## [PROBLEM REQUIREMENTS]
Your output should consist of the lines from the first line of the records below through the one with "- Optionally twitter, reddit", exactly, minus the pictures.

START TASK INPUT

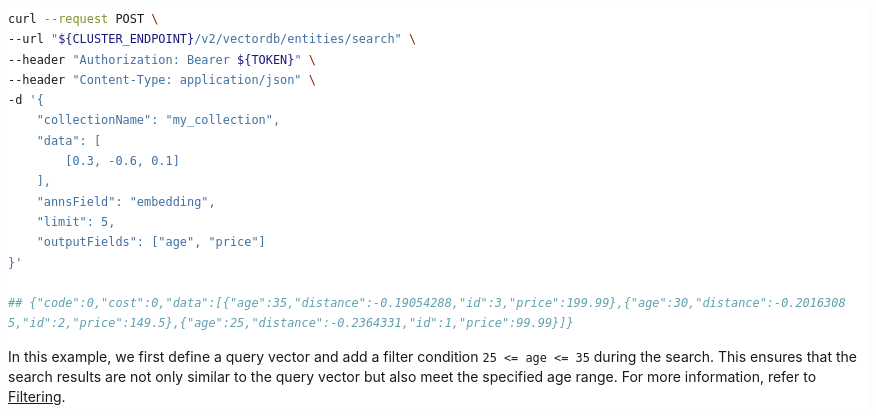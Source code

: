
 ```bash
curl --request POST \
--url "${CLUSTER_ENDPOINT}/v2/vectordb/entities/search" \
--header "Authorization: Bearer ${TOKEN}" \
--header "Content-Type: application/json" \
-d '{
    "collectionName": "my_collection",
    "data": [
        [0.3, -0.6, 0.1]
    ],
    "annsField": "embedding",
    "limit": 5,
    "outputFields": ["age", "price"]
}'

## {"code":0,"cost":0,"data":[{"age":35,"distance":-0.19054288,"id":3,"price":199.99},{"age":30,"distance":-0.20163085,"id":2,"price":149.5},{"age":25,"distance":-0.2364331,"id":1,"price":99.99}]}
```

In this example, we first define a query vector and add a filter condition `25 <= age <= 35` during the search. This ensures that the search results are not only similar to the query vector but also meet the specified age range. For more information, refer to [Filtering](filtering).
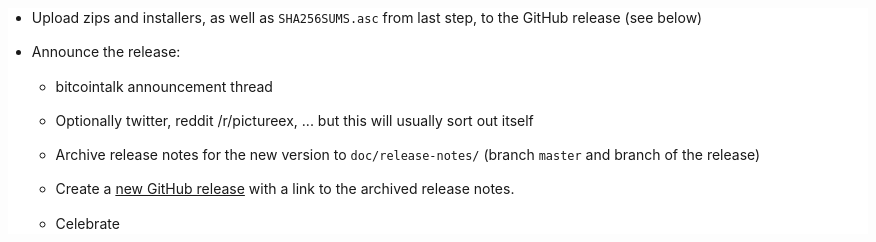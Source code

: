 - Upload zips and installers, as well as `SHA256SUMS.asc` from last step, to the GitHub release (see below)

- Announce the release:

  - bitcointalk announcement thread

  - Optionally twitter, reddit /r/pictureex, ... but this will usually sort out itself

  - Archive release notes for the new version to `doc/release-notes/` (branch `master` and branch of the release)

  - Create a [new GitHub release](https://github.com/pictureex-Project/pictureex/releases/new) with a link to the archived release notes.

  - Celebrate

END TASK INPUT

## [ANSWER TO THIS TASK]
Source code

:
 ```bash
curl --request POST \
--url "${CLUSTER_ENDPOINT}/v2/vectordb/entities/search" \
--header "Authorization: Bearer ${TOKEN}" \
--header "Content-Type: application/json" \
-d '{
    "collectionName": "my_collection",
    "data": [
        [0.3, -0.6, 0.1]
    ],
    "annsField": "embedding",
    "limit": 5,
    "outputFields": ["age", "price"]
}'

## {"code":0,"cost":0,"data":[{"age":35,"distance":-0.19054288,"id":3,"price":199.99},{"age":30,"distance":-0.20163085,"id":2,"price":149.5},{"age":25,"distance":-0.2364331,"id":1,"price":99.99}]}
```

In this example, we first define a query vector and add a filter condition `25 <= age <= 35` during the search. This ensures that the search results are not only similar to the query vector but also meet the specified age range. For more information, refer to [Filtering](filtering).
Source code

: - Upload zips and installers, as well as `SHA256SUMS.asc` from last step, to the GitHub release (see below)

- Announce the release:

  - bitcointalk announcement thread

  - Optionally twitter, reddit /r/pictureex, ... but this will usually sort out itself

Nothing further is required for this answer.